Want to join the conversation?
Drew McManus May 29, 2014 at 5:25 pm
My apology for such a late reply here Rob but you have a number of good points worth addressing. I’m particularly interested with your very first paragraph and I would take that one step more to ask why musician stakeholders weren’t interested in their own public outreach in advance of labor disputes?
Traditionally, most orchestra employers provide very little information about the musicians and when they do, it typically centers on old school bios and the occasional extended profile. Add to this a steady stream of frustration related to how little their patrons and the general public understand who they are and what they do and you should have the ideal conditions for inspiring action. Yet, it rarely transpires.
There’s a fascinating sociological study here somewhere but your point about the employer controlling the power of the brand is another fascinating angle. On one hand, the brand didn’t materialize from thin air, it was built over a period of time into whatever exists at the point a labor dispute erupts.
That building process was and is an ongoing effort and the one area where musicians tend to fall short. Granted, and as you’ve pointed out, this is not easy work but the only guarantee is that lapsing into inactivity is a sure fire way to simultaneously lapse into irrelevance.
I don’t entirely agree with your assessment that the association will always maintain a Goliath’s ratio of media presence. Set aside discussions surrounding the value of quality reach over quantity and what I think you’re touching on here is something that actually reaches into some of the core problems of unionized work forces over the past few decades.
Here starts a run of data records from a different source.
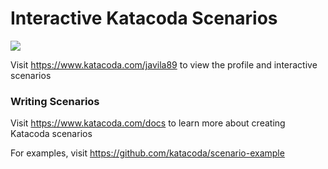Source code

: # Interactive Katacoda Scenarios

[![](http://shields.katacoda.com/katacoda/javila89/count.svg)](https://www.katacoda.com/javila89 "Get your profile on Katacoda.com")

Visit https://www.katacoda.com/javila89 to view the profile and interactive scenarios

### Writing Scenarios
Visit https://www.katacoda.com/docs to learn more about creating Katacoda scenarios

For examples, visit https://github.com/katacoda/scenario-example

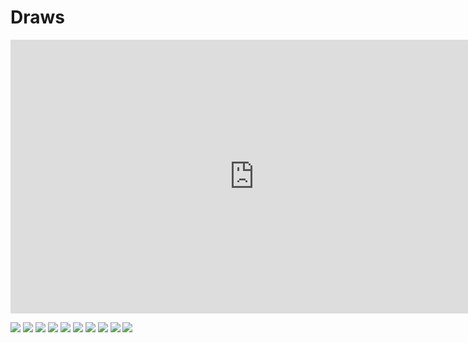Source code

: # Draws

<html>
<iframe width="779" height="438" src="https://www.youtube.com/embed/qt6aOic4OXk" frameborder="0" allow="accelerometer; autoplay; clipboard-write; encrypted-media; gyroscope; picture-in-picture" allowfullscreen></iframe></html>

![](./media/draw/19-bikers.jpg)
![](./media/draw/poster-tattoo.jpg)
![](./media/draw/19-red.jpg)
![](./media/draw/poster-neckout.jpg)
![](./media/draw/poster-builder.jpg)
![](./media/draw/poster-plants.jpg)
![](./media/draw/sights-fir.jpg)
![](./media/draw/sights-des.jpg)
![](./media/draw/sights-big.jpg)
![](./media/draw/19-drinks.jpg)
What I’m referencing here is a steady erosion of influence, much of which is the loss of maintaining and adapting an effective communication strategy.
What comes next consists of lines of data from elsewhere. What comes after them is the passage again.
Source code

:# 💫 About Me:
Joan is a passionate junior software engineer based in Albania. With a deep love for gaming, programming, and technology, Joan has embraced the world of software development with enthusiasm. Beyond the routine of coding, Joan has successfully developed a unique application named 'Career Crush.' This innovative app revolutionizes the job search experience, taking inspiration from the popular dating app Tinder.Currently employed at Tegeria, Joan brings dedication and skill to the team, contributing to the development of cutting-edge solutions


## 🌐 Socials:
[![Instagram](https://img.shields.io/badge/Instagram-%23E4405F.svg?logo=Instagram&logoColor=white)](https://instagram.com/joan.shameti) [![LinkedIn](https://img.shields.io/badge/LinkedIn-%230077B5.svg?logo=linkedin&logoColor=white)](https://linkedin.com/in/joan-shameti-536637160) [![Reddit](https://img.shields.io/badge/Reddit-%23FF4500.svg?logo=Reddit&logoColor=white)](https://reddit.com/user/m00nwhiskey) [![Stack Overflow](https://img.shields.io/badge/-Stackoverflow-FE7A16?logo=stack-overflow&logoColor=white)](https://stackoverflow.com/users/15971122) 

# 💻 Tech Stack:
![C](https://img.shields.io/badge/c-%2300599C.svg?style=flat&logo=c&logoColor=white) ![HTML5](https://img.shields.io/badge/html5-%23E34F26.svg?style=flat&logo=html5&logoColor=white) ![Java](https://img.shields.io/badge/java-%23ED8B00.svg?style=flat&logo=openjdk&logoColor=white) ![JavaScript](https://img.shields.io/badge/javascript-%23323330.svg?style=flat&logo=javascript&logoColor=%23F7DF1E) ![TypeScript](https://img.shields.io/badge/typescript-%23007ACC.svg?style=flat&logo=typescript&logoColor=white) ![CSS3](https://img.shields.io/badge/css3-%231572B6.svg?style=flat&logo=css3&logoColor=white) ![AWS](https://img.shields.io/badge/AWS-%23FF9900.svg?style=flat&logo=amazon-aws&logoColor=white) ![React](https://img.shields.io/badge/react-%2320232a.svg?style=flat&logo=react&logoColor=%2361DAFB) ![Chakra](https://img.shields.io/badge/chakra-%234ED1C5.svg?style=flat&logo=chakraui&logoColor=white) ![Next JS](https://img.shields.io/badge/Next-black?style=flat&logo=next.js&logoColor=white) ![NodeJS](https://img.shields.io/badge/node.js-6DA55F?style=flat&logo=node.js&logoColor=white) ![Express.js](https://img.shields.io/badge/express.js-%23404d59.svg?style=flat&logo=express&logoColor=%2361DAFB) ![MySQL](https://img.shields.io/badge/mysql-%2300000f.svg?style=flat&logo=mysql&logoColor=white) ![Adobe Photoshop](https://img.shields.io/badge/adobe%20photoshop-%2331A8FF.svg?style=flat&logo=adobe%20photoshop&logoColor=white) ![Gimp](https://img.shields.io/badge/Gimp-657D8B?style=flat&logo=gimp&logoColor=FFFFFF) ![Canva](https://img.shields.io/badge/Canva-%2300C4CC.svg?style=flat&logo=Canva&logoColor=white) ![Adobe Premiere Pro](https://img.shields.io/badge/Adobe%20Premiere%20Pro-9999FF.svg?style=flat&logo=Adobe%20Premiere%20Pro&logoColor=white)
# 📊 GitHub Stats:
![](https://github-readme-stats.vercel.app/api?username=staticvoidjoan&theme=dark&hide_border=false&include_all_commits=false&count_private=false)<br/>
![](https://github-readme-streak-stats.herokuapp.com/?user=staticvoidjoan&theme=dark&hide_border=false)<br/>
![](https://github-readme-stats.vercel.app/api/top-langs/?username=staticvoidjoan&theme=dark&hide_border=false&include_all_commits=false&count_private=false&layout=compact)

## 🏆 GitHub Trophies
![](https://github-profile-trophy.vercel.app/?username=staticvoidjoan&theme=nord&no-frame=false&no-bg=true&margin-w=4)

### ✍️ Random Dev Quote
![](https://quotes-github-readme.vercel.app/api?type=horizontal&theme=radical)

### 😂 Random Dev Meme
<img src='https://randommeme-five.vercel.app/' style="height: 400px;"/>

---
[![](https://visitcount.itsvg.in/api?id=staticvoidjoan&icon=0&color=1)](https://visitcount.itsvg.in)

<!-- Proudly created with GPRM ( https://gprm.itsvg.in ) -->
It never ceases to amaze me at how little preparation, training, and support musicians receive from their union (at all levels). There are a few exceptions to that observation and regardless how bright they are, they are too few and far between to really illuminate meaningful change. Instead, I’ve witnessed a steady stream of ineffective ad hoc PR professionals waste what I have to imagine are precious few resources all for dubious results. Personally, I would love to see how much money has been spent on these efforts since 2008 and then analyze how those funds could have been put to better use and use that as a plan of action for future efforts.
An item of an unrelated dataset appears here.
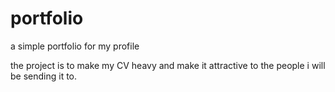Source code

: # portfolio
a simple portfolio for my profile


the project is to make my CV heavy and make it attractive to the people i will be sending it to.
The only really bright silver lining in all of this is there has never been a time where effective communication has been so affordable and accessible. What can be accomplished with relatively inexpensive tools wielded by properly trained hands within a tightly connected community that extends beyond the fiefdom of one musician association to the next is astonishing compared to a decade ago.
Nonetheless, until this changes, I doubt you’ll shake that feeling of raking leaves on a windy day (which beats other wind oriented metaphor you could have used).
In the end, much of the imbalance you’ve touched on can be overcome but it will require time, coordination, and a fundamentally different approach.